* Directions for this task *
Scan the entries that follow and give only the number of lines containing "below".

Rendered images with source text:
━━━━━━━━━━
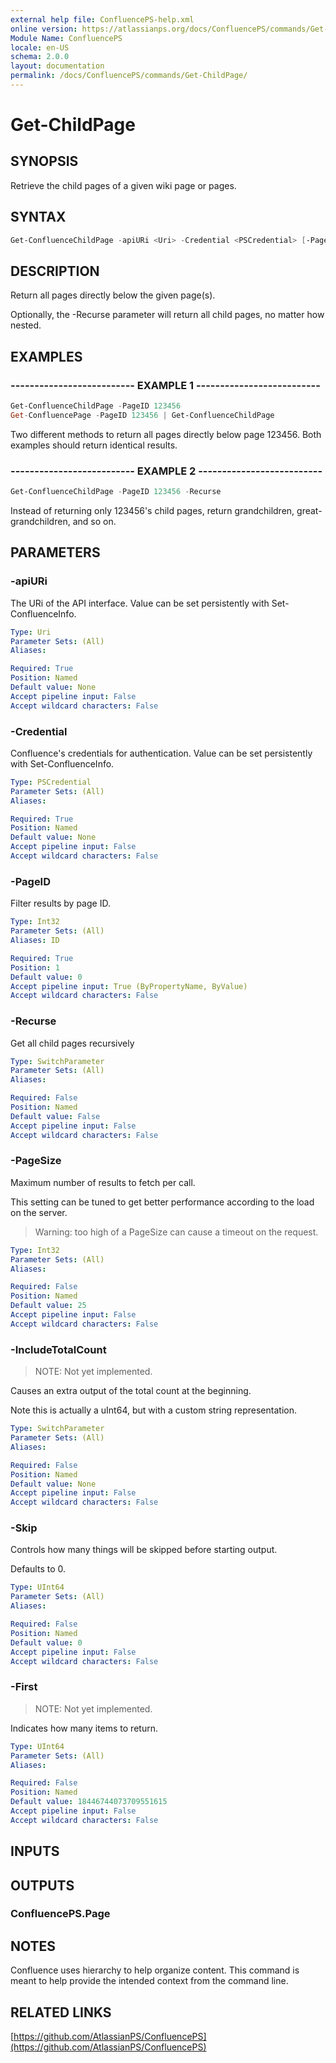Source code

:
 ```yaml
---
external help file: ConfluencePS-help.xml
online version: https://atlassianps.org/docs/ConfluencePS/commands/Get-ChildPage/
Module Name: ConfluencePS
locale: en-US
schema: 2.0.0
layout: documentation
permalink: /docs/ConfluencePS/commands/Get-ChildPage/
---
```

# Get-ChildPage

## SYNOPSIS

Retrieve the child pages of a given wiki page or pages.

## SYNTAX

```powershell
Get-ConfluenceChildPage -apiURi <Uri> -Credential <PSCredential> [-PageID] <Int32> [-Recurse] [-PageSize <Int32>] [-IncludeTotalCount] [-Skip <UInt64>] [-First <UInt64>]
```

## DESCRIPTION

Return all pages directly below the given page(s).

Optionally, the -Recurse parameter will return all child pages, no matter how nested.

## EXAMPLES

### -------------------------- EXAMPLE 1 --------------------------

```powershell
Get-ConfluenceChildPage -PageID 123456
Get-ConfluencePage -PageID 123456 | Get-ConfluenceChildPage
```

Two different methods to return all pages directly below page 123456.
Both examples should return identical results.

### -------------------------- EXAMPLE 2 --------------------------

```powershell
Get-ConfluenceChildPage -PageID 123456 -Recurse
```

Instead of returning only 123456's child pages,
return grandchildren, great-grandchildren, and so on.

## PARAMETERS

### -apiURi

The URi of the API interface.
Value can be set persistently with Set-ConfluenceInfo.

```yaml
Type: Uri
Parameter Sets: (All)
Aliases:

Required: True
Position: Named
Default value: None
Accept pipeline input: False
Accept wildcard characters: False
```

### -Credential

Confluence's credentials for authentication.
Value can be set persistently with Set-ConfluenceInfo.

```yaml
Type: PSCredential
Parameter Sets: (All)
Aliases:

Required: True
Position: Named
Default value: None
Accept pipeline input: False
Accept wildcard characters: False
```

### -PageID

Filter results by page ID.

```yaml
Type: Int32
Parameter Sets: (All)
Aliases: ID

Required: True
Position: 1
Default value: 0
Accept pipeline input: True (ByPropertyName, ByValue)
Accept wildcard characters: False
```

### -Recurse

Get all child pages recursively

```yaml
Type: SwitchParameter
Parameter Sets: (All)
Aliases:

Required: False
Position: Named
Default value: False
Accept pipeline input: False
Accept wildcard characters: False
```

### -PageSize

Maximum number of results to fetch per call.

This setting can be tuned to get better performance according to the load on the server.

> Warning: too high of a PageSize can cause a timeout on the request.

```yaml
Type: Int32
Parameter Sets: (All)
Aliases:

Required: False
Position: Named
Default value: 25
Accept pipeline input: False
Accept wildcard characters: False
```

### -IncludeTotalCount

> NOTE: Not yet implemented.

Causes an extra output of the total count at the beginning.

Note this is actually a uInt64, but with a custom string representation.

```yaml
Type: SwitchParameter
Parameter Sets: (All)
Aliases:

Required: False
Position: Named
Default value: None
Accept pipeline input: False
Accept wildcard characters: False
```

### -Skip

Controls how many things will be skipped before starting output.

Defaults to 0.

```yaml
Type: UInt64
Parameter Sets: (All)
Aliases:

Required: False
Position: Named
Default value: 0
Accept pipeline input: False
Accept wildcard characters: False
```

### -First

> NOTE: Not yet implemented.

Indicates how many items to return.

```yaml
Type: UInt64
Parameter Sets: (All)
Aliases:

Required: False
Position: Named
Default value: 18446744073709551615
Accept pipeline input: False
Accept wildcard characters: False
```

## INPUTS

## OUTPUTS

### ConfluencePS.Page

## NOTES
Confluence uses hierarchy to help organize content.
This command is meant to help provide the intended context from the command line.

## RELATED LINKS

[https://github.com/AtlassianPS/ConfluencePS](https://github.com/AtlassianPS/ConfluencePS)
━━━━━━━━━━
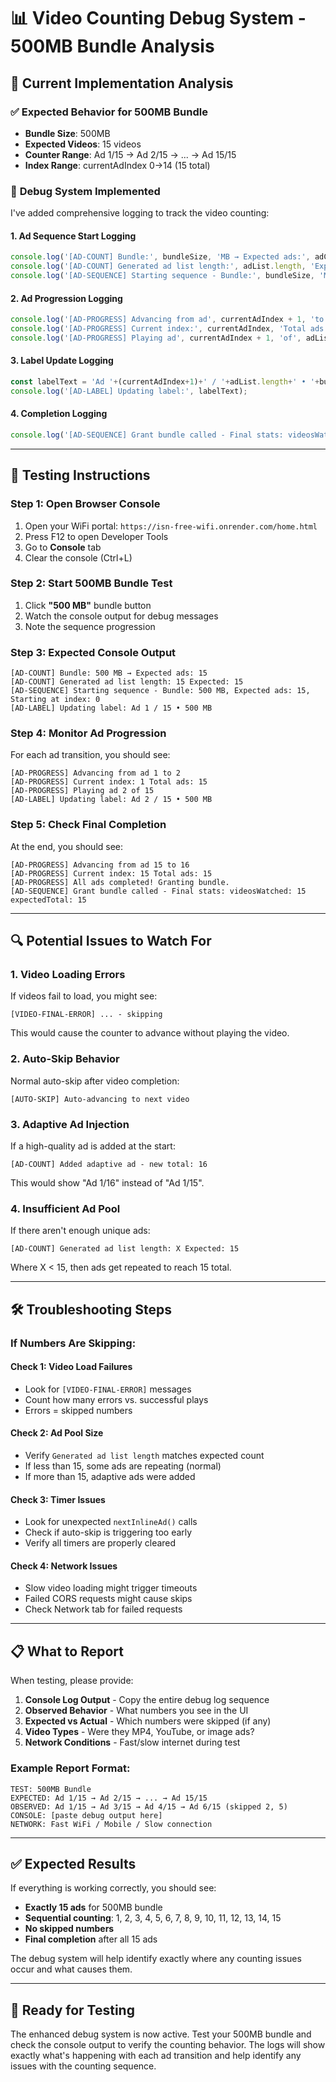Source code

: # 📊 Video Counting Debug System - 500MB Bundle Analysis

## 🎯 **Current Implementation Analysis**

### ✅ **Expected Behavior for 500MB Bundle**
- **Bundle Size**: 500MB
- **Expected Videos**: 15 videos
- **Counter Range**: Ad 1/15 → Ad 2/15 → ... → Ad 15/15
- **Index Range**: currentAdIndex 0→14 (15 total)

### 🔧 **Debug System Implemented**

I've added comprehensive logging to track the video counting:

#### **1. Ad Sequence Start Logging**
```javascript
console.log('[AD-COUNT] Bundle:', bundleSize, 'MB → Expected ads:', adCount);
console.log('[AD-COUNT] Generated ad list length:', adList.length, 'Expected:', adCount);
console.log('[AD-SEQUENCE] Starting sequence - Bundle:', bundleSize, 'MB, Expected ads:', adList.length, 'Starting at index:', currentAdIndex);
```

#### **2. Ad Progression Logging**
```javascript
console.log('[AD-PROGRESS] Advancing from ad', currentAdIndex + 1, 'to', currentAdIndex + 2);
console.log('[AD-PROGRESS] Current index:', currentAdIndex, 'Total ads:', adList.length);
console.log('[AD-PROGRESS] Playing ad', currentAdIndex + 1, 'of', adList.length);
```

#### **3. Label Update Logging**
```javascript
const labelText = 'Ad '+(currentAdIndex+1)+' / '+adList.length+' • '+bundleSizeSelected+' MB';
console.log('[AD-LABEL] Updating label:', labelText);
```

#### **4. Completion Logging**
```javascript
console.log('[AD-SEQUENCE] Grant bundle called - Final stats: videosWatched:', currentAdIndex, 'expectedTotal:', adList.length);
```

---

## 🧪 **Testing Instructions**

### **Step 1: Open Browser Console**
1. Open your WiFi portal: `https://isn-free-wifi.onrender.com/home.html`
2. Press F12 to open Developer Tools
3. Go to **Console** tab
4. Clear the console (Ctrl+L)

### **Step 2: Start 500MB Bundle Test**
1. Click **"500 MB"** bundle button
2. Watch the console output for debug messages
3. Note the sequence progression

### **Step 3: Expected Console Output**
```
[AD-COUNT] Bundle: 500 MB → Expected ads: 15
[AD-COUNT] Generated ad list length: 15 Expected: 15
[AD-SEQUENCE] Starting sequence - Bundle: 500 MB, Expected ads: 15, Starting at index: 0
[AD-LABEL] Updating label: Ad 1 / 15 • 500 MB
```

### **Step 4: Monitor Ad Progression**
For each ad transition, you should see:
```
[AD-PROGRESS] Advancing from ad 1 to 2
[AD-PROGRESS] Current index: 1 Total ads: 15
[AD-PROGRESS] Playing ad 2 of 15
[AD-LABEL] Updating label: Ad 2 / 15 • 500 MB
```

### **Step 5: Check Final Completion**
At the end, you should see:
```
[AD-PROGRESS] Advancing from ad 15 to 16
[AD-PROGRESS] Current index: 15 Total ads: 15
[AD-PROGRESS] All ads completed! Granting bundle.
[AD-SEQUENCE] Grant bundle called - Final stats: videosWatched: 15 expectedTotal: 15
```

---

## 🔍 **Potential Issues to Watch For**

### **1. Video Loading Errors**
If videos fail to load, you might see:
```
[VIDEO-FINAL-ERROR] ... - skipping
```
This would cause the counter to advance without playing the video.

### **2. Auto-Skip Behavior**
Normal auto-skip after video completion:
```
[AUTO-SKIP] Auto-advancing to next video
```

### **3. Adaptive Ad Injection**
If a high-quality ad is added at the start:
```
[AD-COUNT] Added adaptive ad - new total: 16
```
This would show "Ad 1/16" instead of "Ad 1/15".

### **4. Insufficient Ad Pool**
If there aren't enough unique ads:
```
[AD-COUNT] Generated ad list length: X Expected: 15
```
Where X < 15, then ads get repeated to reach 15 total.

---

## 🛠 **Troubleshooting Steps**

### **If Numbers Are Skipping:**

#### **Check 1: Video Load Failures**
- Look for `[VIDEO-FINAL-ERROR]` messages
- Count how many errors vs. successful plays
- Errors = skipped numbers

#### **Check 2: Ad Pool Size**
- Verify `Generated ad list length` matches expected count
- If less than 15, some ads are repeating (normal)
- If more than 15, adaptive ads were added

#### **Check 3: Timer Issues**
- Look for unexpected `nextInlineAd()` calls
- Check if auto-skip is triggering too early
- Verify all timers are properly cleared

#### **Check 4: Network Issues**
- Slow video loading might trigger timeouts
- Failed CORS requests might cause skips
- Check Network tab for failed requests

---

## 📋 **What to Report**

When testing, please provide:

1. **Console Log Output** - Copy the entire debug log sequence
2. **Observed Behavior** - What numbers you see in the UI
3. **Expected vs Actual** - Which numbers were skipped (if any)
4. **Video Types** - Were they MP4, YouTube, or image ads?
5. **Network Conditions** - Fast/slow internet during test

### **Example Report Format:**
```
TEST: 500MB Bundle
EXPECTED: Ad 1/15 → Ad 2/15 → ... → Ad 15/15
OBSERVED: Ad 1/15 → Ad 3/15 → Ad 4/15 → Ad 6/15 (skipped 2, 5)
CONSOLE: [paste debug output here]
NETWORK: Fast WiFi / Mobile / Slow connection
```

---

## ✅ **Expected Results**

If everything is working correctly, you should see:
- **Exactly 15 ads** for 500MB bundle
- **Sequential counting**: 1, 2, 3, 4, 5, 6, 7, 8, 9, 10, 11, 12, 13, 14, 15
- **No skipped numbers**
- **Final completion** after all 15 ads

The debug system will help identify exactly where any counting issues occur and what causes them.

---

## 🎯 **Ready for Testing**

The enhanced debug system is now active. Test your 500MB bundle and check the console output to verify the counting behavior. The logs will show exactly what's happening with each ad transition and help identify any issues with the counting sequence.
━━━━━━━━━━
* Result *
2